## INPUT RECORDS
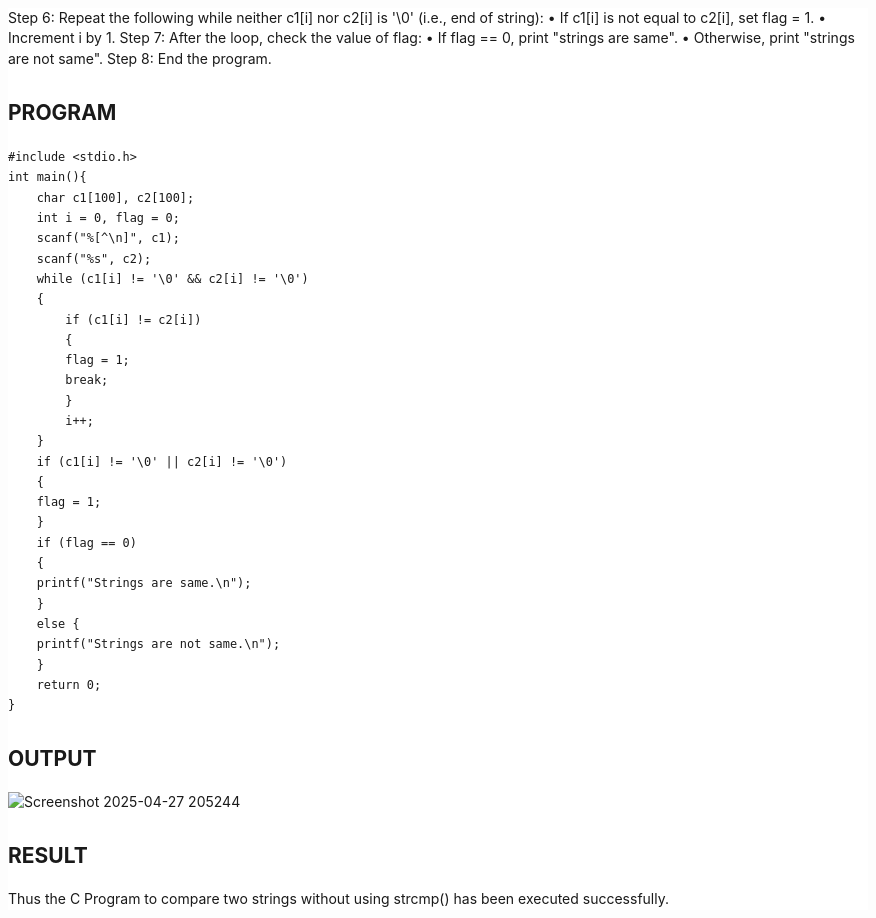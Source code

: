 Step 6: Repeat the following while neither c1[i] nor c2[i] is '\0' (i.e., end of string):
•	If c1[i] is not equal to c2[i], set flag = 1.
•	Increment i by 1.
Step 7: After the loop, check the value of flag:
•	If flag == 0, print "strings are same".
•	Otherwise, print "strings are not same".
Step 8: End the program.

## PROGRAM
```
#include <stdio.h> 
int main(){ 
    char c1[100], c2[100]; 
    int i = 0, flag = 0; 
    scanf("%[^\n]", c1); 
    scanf("%s", c2); 
    while (c1[i] != '\0' && c2[i] != '\0') 
    { 
        if (c1[i] != c2[i]) 
        { 
        flag = 1; 
        break; 
        } 
        i++; 
    } 
    if (c1[i] != '\0' || c2[i] != '\0') 
    { 
    flag = 1; 
    } 
    if (flag == 0) 
    { 
    printf("Strings are same.\n"); 
    }
    else {
    printf("Strings are not same.\n"); 
    } 
    return 0; 
}
```

## OUTPUT
![Screenshot 2025-04-27 205244](https://github.com/user-attachments/assets/29d42548-a7e7-4a9a-8fa6-6ad25138d637)
 
## RESULT
Thus the C Program to compare two strings without using strcmp() has been executed successfully.

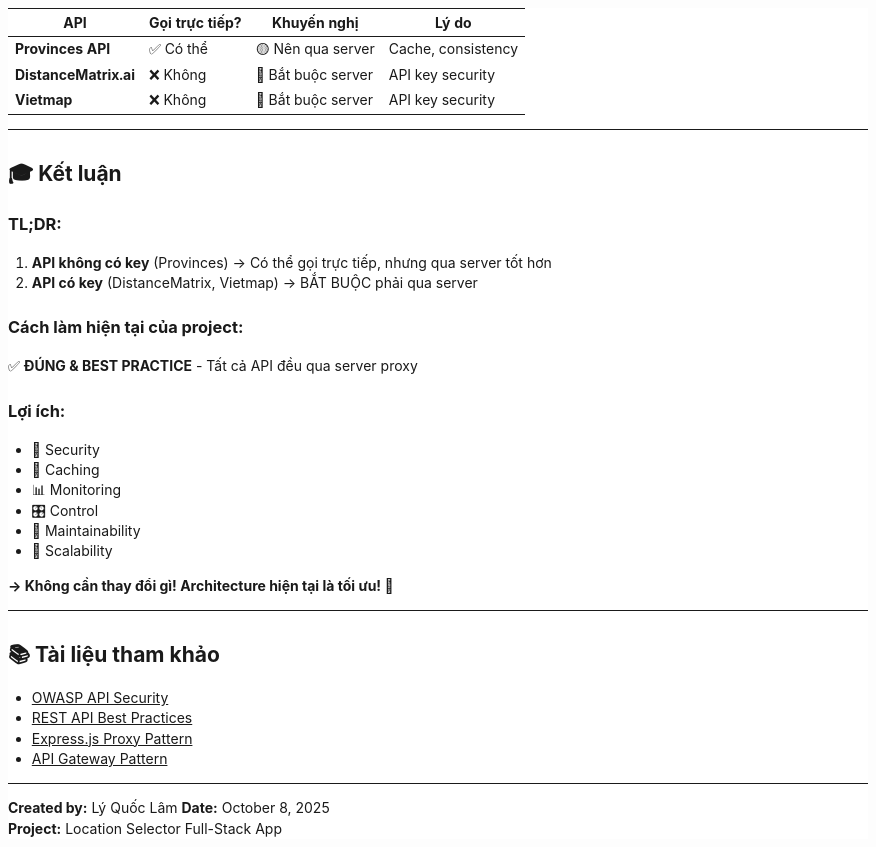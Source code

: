 | API                   | Gọi trực tiếp? | Khuyến nghị        | Lý do              |
| --------------------- | -------------- | ------------------ | ------------------ |
| **Provinces API**     | ✅ Có thể      | 🟡 Nên qua server  | Cache, consistency |
| **DistanceMatrix.ai** | ❌ Không       | 🔴 Bắt buộc server | API key security   |
| **Vietmap**           | ❌ Không       | 🔴 Bắt buộc server | API key security   |

---

## 🎓 Kết luận

### **TL;DR:**

1. **API không có key** (Provinces) → Có thể gọi trực tiếp, nhưng qua server tốt hơn
2. **API có key** (DistanceMatrix, Vietmap) → BẮT BUỘC phải qua server

### **Cách làm hiện tại của project:**

✅ **ĐÚNG & BEST PRACTICE** - Tất cả API đều qua server proxy

### **Lợi ích:**

- 🔐 Security
- 💾 Caching
- 📊 Monitoring
- 🎛️ Control
- 🔄 Maintainability
- 🚀 Scalability

**→ Không cần thay đổi gì! Architecture hiện tại là tối ưu! 🎯**

---

## 📚 Tài liệu tham khảo

- [OWASP API Security](https://owasp.org/www-project-api-security/)
- [REST API Best Practices](https://restfulapi.net/)
- [Express.js Proxy Pattern](https://expressjs.com/en/advanced/best-practice-performance.html)
- [API Gateway Pattern](https://microservices.io/patterns/apigateway.html)

---

**Created by:** Lý Quốc Lâm
**Date:** October 8, 2025  
**Project:** Location Selector Full-Stack App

## EXERCISE INSTRUCTIONS
Filter the data above, keeping only lines that include the string "https".

## RESULT
![Screenshot 2025-04-27 205244](https://github.com/user-attachments/assets/29d42548-a7e7-4a9a-8fa6-6ad25138d637)
- [OWASP API Security](https://owasp.org/www-project-api-security/)
- [REST API Best Practices](https://restfulapi.net/)
- [Express.js Proxy Pattern](https://expressjs.com/en/advanced/best-practice-performance.html)
- [API Gateway Pattern](https://microservices.io/patterns/apigateway.html)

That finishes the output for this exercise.